Sunny (Lindsley) Stophaeros​ graduated with Honors from San Francisco State University for both her BA in psychology and her MA in Psychological Research- Brain, Mind, and Behavior. She worked for the past five years for the Autism Center of Excellence at UC San Diego as the Lead Clinical Coordinator and Director of Education. Her research interests revolve around healthy and abnormal infant development, particularly with regard to early brain development and genetics. She has a specific interest in epigenetic factors that may lead to developmental abnormalities with the overarching goal of identifying preventive measures to promote healthy infant development. Her clinical interests include working with children who have autism, learning disorders, and social/emotional delays, as well as the parents who care for those children to promote healthy co-parenting relationships that are adaptive to the specific needs of their special needs children. She also works as the program assistant for the MARC-U STAR scholarship- a program dedicated supported stellar undergraduate students who are of a minority background, to increase the diversity of PhD programs. In her spare time she enjoys spending time with her husband and fur babies, dancing, hiking, biking, rock climbing, snowboarding, and all of the other many wonderful outdoor activities that Colorado has to offer. Lindsley.pence@ucdenver.edu; Cohort: Year 4

 

Dr. Kristin Kilbourn’s Lab Kilbourn lab members

Esmeralda "Ezzy" Adolf is a first-year doctoral student in Dr. Kilbourn’s Psychosocial Oncology Lab. Ezzy originally hails from Washington State where she received her bachelor’s degree in Psychology at Eastern Washington University. She received her master’s degree in Applied Developmental and Educational Psychology at Boston College and worked at Dana-Farber Cancer Institute as a clinical research coordinator, where she was responsible for maintaining and supporting the ongoing research activities in the Pediatric Psychosocial Oncology Division.  Her research interests include exploring barriers to psychosocial care in families and patients affected by cancer. She also has an interest neurocognitive late effects and quality of life outcomes in adult survivors of pediatric cancer. Her goal is to work in an academic medical center with families affected by pediatric chronic illness. She enjoys spending time with her husband and daughter, exploring new places, and baking cakes. Esmeralda.Adolf@ucdenver.edu. Cohort: Year 1.

David Avram has explored the association between social relationship variables and inflammatory biomarkers in a national U.S. sample. His present research focuses on the interaction between psychosocial variables and immunological indicators within cancer patient and caregiver populations.
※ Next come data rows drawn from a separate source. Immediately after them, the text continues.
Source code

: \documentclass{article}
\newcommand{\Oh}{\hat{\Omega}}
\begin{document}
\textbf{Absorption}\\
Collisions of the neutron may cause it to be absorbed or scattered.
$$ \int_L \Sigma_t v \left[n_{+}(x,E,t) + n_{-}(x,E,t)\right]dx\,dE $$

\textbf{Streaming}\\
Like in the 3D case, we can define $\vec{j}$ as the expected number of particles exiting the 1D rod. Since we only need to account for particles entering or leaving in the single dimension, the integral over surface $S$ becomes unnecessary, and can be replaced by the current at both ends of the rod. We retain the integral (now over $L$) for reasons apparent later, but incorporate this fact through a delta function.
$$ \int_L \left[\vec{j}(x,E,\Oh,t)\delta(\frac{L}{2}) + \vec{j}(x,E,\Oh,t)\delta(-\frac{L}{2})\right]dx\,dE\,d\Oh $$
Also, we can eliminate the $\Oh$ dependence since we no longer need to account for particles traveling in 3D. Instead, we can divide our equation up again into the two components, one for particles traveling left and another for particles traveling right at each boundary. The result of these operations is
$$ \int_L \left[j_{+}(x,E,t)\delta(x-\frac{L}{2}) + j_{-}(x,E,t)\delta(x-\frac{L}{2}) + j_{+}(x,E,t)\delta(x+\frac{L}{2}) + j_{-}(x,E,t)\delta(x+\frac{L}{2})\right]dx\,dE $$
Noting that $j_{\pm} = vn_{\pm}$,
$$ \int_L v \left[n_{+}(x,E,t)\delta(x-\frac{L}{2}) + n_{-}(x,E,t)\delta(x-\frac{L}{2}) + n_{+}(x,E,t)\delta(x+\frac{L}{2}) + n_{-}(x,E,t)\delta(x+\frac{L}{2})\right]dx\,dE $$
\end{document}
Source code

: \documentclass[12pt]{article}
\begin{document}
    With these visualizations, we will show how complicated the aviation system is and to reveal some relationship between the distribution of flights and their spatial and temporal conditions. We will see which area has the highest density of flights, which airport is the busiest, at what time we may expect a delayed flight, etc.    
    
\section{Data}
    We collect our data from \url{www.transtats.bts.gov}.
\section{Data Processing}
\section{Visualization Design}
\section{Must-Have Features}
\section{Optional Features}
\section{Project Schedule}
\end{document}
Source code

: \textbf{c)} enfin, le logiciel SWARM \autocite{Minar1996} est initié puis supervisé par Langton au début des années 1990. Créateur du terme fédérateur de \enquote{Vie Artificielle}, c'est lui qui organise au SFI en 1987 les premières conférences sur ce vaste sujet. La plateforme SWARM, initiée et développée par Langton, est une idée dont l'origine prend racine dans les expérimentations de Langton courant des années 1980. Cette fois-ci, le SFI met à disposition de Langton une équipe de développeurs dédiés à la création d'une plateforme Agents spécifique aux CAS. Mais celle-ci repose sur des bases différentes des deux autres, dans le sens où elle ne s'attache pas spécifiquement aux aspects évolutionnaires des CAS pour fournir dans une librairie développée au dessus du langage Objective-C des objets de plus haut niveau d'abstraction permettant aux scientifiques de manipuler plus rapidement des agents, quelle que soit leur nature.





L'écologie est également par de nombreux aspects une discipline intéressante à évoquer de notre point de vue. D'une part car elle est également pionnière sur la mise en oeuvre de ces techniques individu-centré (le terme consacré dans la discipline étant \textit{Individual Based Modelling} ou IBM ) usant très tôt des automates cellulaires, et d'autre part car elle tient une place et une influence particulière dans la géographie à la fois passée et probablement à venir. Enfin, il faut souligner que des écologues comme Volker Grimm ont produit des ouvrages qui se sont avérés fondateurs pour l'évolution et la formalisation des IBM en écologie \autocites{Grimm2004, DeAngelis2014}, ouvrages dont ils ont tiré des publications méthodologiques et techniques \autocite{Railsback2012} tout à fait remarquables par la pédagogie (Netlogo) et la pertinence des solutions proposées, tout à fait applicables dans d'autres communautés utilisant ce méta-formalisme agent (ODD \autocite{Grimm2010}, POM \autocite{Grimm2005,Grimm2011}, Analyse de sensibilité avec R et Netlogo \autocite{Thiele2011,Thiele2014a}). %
Dave earned his Bachelor’s degrees in History from the University of Calgary in 2009, and Psychology from Northern Arizona University in 2012. In 2014 he successfully completed his Master of Arts in clinical health psychology at Northern Arizona University. He also successfully defending his dissertation proposal this fall.  david.avram@ucdenver.eduCohort: Year 6

Emily Bilenduke graduated from the University of Redlands in 2016 with a Bachelor of Arts degree in Psychology. She then worked at the Summit Community Care Clinic, a primary care clinic, as the grant coordinator. Her time at the clinic inspired her to evaluate how people interact with their health. Her current research interests include, the mind body connection between the microbiome and the cognitive changes experienced during chemotherapy, integrative health care, health disparities, and caregiver distress. Emily is also a student therapist in the CU-Denver Psychology Clinic where she conducts individual psychotherapy with adults of diverse backgrounds. In her spare time, Emily enjoys being outdoors in the mountains skiing or hiking. Emily.Bilenduke@ucdenver.edu.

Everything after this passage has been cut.